Bam! Instant connection.

While above introduction might seem long-winded and maybe even a bit heavy (depending on the atmosphere and location it might be appropriate or not – although you might even be able to break the prevalent mood if you stand with some confidence). Enthusiasm, curiosity and rawness are contagious. Who wants to spend time talking with a lifeless, boring person?

Whether the other person enjoys sunsets and full moons or not, they will be intrigued. You may or may not connect over last week’s gorgeous pastel colored sunset. In any case, you showed them a bit of your quirks and they might inquire about the strengths test mentioned. Or after some warming up they might share a bit about their hopes and dreams. In any case, it will be a memorable meeting.
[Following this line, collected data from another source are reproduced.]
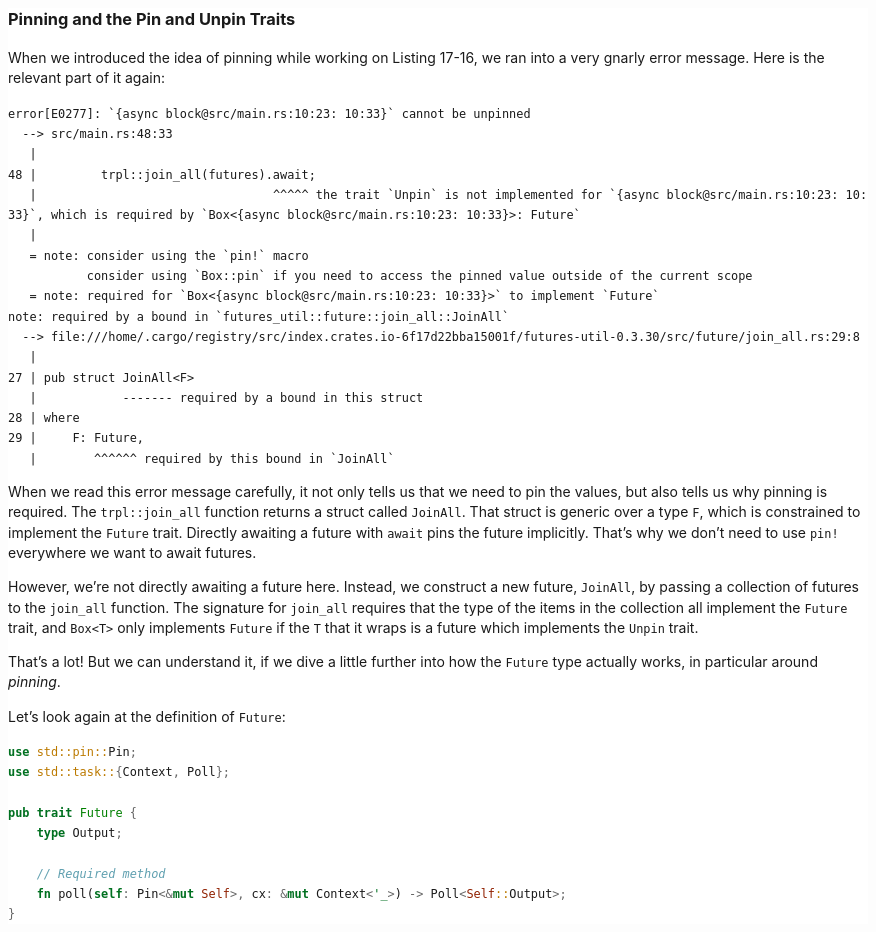 ### Pinning and the Pin and Unpin Traits

When we introduced the idea of pinning while working on Listing 17-16, we ran
into a very gnarly error message. Here is the relevant part of it again:



```text
error[E0277]: `{async block@src/main.rs:10:23: 10:33}` cannot be unpinned
  --> src/main.rs:48:33
   |
48 |         trpl::join_all(futures).await;
   |                                 ^^^^^ the trait `Unpin` is not implemented for `{async block@src/main.rs:10:23: 10:33}`, which is required by `Box<{async block@src/main.rs:10:23: 10:33}>: Future`
   |
   = note: consider using the `pin!` macro
           consider using `Box::pin` if you need to access the pinned value outside of the current scope
   = note: required for `Box<{async block@src/main.rs:10:23: 10:33}>` to implement `Future`
note: required by a bound in `futures_util::future::join_all::JoinAll`
  --> file:///home/.cargo/registry/src/index.crates.io-6f17d22bba15001f/futures-util-0.3.30/src/future/join_all.rs:29:8
   |
27 | pub struct JoinAll<F>
   |            ------- required by a bound in this struct
28 | where
29 |     F: Future,
   |        ^^^^^^ required by this bound in `JoinAll`
```

When we read this error message carefully, it not only tells us that we need to
pin the values, but also tells us why pinning is required. The `trpl::join_all`
function returns a struct called `JoinAll`. That struct is generic over a type
`F`, which is constrained to implement the `Future` trait. Directly awaiting a
future with `await` pins the future implicitly. That’s why we don’t need to use
`pin!` everywhere we want to await futures.

However, we’re not directly awaiting a future here. Instead, we construct a new
future, `JoinAll`, by passing a collection of futures to the `join_all`
function. The signature for `join_all` requires that the type of the items in
the collection all implement the `Future` trait, and `Box<T>` only implements
`Future` if the `T` that it wraps is a future which implements the `Unpin`
trait.

That’s a lot! But we can understand it, if we dive a little further into how the
`Future` type actually works, in particular around _pinning_.

Let’s look again at the definition of `Future`:

```rust
use std::pin::Pin;
use std::task::{Context, Poll};

pub trait Future {
    type Output;

    // Required method
    fn poll(self: Pin<&mut Self>, cx: &mut Context<'_>) -> Poll<Self::Output>;
}
```


[futures-syntax]: ch17-01-futures-and-syntax.html
[counting]: ch17-02-concurrency-with-async.html
[async-book]: https://rust-lang.github.io/async-book/
[under-the-hood]: https://rust-lang.github.io/async-book/02_execution/01_chapter.html
[pinning]: https://rust-lang.github.io/async-book/04_pinning/01_chapter.html
[first-async]: ch17-01-futures-and-syntax.html#our-first-async-program
[any-number-futures]: ch17-03-more-futures.html#working-with-any-number-of-futures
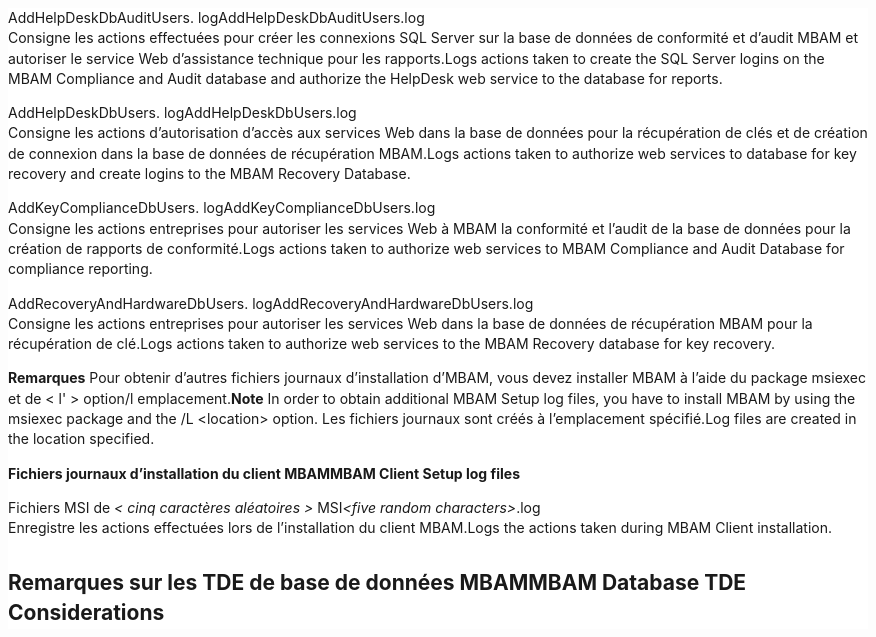 <a href="" id="addhelpdeskdbauditusers-log"></a><span data-ttu-id="03566-176">AddHelpDeskDbAuditUsers. log</span><span class="sxs-lookup"><span data-stu-id="03566-176">AddHelpDeskDbAuditUsers.log</span></span>  
<span data-ttu-id="03566-177">Consigne les actions effectuées pour créer les connexions SQL Server sur la base de données de conformité et d’audit MBAM et autoriser le service Web d’assistance technique pour les rapports.</span><span class="sxs-lookup"><span data-stu-id="03566-177">Logs actions taken to create the SQL Server logins on the MBAM Compliance and Audit database and authorize the HelpDesk web service to the database for reports.</span></span>

<a href="" id="addhelpdeskdbusers-log"></a><span data-ttu-id="03566-178">AddHelpDeskDbUsers. log</span><span class="sxs-lookup"><span data-stu-id="03566-178">AddHelpDeskDbUsers.log</span></span>  
<span data-ttu-id="03566-179">Consigne les actions d’autorisation d’accès aux services Web dans la base de données pour la récupération de clés et de création de connexion dans la base de données de récupération MBAM.</span><span class="sxs-lookup"><span data-stu-id="03566-179">Logs actions taken to authorize web services to database for key recovery and create logins to the MBAM Recovery Database.</span></span>

<a href="" id="addkeycompliancedbusers-log"></a><span data-ttu-id="03566-180">AddKeyComplianceDbUsers. log</span><span class="sxs-lookup"><span data-stu-id="03566-180">AddKeyComplianceDbUsers.log</span></span>  
<span data-ttu-id="03566-181">Consigne les actions entreprises pour autoriser les services Web à MBAM la conformité et l’audit de la base de données pour la création de rapports de conformité.</span><span class="sxs-lookup"><span data-stu-id="03566-181">Logs actions taken to authorize web services to MBAM Compliance and Audit Database for compliance reporting.</span></span>

<a href="" id="addrecoveryandhardwaredbusers-log"></a><span data-ttu-id="03566-182">AddRecoveryAndHardwareDbUsers. log</span><span class="sxs-lookup"><span data-stu-id="03566-182">AddRecoveryAndHardwareDbUsers.log</span></span>  
<span data-ttu-id="03566-183">Consigne les actions entreprises pour autoriser les services Web dans la base de données de récupération MBAM pour la récupération de clé.</span><span class="sxs-lookup"><span data-stu-id="03566-183">Logs actions taken to authorize web services to the MBAM Recovery database for key recovery.</span></span>

<span data-ttu-id="03566-184">**Remarques**  Pour obtenir d’autres fichiers journaux d’installation d’MBAM, vous devez installer MBAM à l’aide du package msiexec et de &lt; l' &gt; option/l emplacement.</span><span class="sxs-lookup"><span data-stu-id="03566-184">**Note** In order to obtain additional MBAM Setup log files, you have to install MBAM by using the msiexec package and the /L &lt;location&gt; option.</span></span> <span data-ttu-id="03566-185">Les fichiers journaux sont créés à l’emplacement spécifié.</span><span class="sxs-lookup"><span data-stu-id="03566-185">Log files are created in the location specified.</span></span>

 

**<span data-ttu-id="03566-186">Fichiers journaux d’installation du client MBAM</span><span class="sxs-lookup"><span data-stu-id="03566-186">MBAM Client Setup log files</span></span>**

<a href="" id="msi-five-random-characters--log"></a><span data-ttu-id="03566-187">Fichiers MSI de <em> &lt; cinq caractères aléatoires &gt; </em></span><span class="sxs-lookup"><span data-stu-id="03566-187">MSI<em>&lt;five random characters&gt;</em>.log</span></span>  
<span data-ttu-id="03566-188">Enregistre les actions effectuées lors de l’installation du client MBAM.</span><span class="sxs-lookup"><span data-stu-id="03566-188">Logs the actions taken during MBAM Client installation.</span></span>

## <a href="" id="---------mbam-database-tde-considerations"></a> <span data-ttu-id="03566-189">Remarques sur les TDE de base de données MBAM</span><span class="sxs-lookup"><span data-stu-id="03566-189">MBAM Database TDE Considerations</span></span>
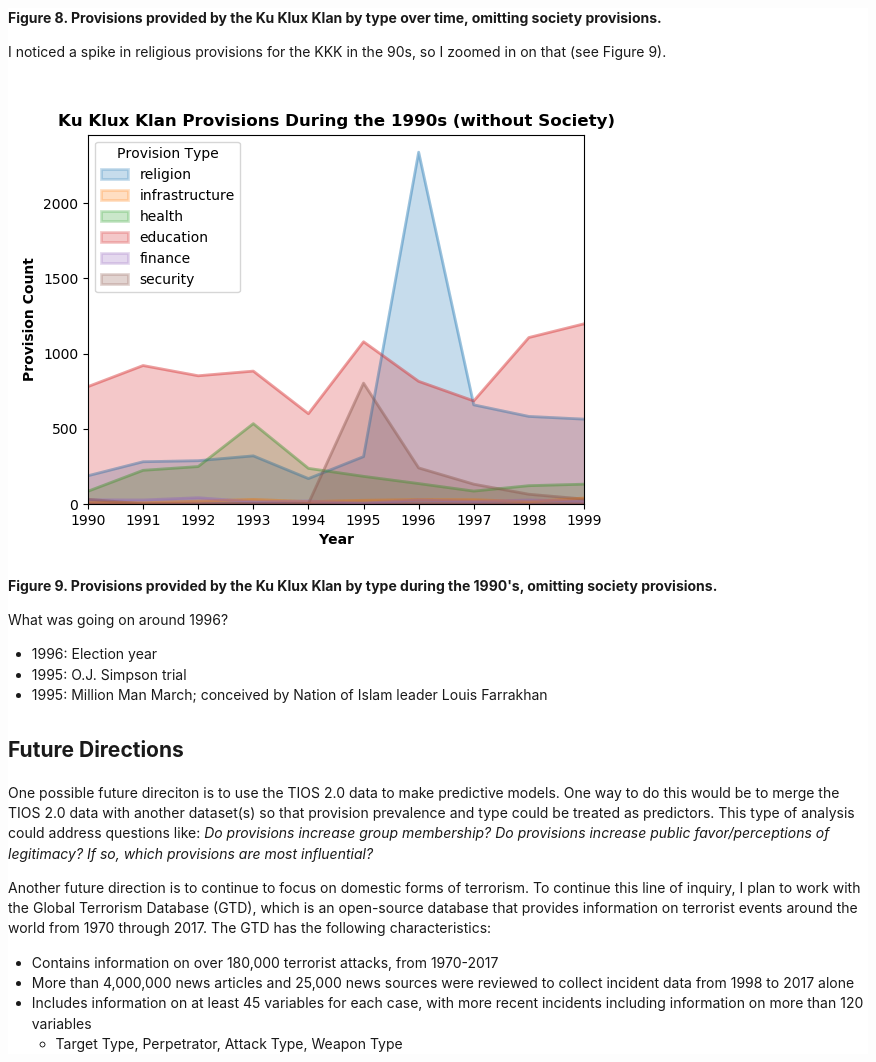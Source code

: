 **Figure 8. Provisions provided by the Ku Klux Klan by type over time, omitting society provisions.**

I noticed a spike in religious provisions for the KKK in the 90s, so I zoomed in on that (see Figure 9).

![KKK in the 90s](KKK_prov_type_over_time_no_soc_90s.png)

**Figure 9. Provisions provided by the Ku Klux Klan by type during the 1990's, omitting society provisions.**

What was going on around 1996?
+ 1996: Election year
+ 1995: O.J. Simpson trial
+ 1995: Million Man March; conceived by Nation of Islam leader Louis Farrakhan



## Future Directions
One possible future direciton is to use the TIOS 2.0 data to make predictive models. One way to do this would be to merge the TIOS 2.0 data with another dataset(s) so that provision prevalence and type could be treated as predictors. This type of analysis could address questions like: _Do provisions increase group membership? Do provisions increase public favor/perceptions of legitimacy? If so, which provisions are most influential?_

Another future direction is to continue to focus on domestic forms of terrorism. To continue this line of inquiry, I plan to work with the Global Terrorism Database (GTD), which is an open-source database that provides information on terrorist events around the world from 1970 through 2017. The GTD has the following characteristics:
+ Contains information on over 180,000 terrorist attacks, from 1970-2017
+ More than 4,000,000 news articles and 25,000 news sources were reviewed to collect incident data from 1998 to 2017 alone
+ Includes information on at least 45 variables for each case, with more recent incidents including information on more than 120 variables
  + Target Type, Perpetrator, Attack Type, Weapon Type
Most introductions tend to be superficial and boring. We are afraid of standing out too much and being judged, so we stick to the basics. Why not try a more meaningful introduction next time? Or, if it is an acquaintance, going a bit deeper in your small-talk. You can open up and share a vulnerable point about you (ideally somehow related to the occasion) and spice up the dialogue. Appropriate self-revelation will most likely induce the other person to also share a story of their own and allow a deeper connection.

If you feel you need some guidance, here is a useful tool:

 

The ‘meaningful introduction’ toolkit

1) out of the provided questions pick a few (3-5) that resonate with you and think of related stories in your life

2) look for patterns/themes in your answers

3) weave the stories/answers together and share your personal narrative with others

4) reflect on your introduction

– did you learn something new?

            – was it easy/hard? What parts did you struggle with?

 

What do you enjoy doing?

What is your greatest achievement to date? Why?

What are your top talents? What do you do best?

How have you overcome challenges?

What valuable insights/strengths/skills have you gained?

What point in your history would you like to relive?

Who has been your mentor/who helped you?

Childhood heroes?

Quotes that inspired you?

What do you get complimented on? What do you feel proud of?

Any turning points in your life?

How did your goals come to fruition?

Currently, what is life’s purpose for you? What do you want?

What are future hopes and dreams? Aspirations?

Vulnerability allows deeper connections

 

For starters, try writing your own meaningful self-introduction and share it with trusted people. You will learn lots about yourself and gain more confidence about how to be honest and vulnerable with other people and create deeper bonds.

 

Don’t be scared of opening up first, most people feel like their stories are uniquely weird or uninteresting, resulting in shame or fear of being judged and thus put up unnecessary walls that keep them separated and miserable.

Can you remember a time when you courageously took the first step and people happily followed your example? Sometimes it is up to you to carry the burden of doing it first but after a while you will become more used and comfortable around expressing yourself in a wholehearted way and you will know that most people will not judge you, on the contrary, be relieved to finally to have a chance of expressing their inner selves.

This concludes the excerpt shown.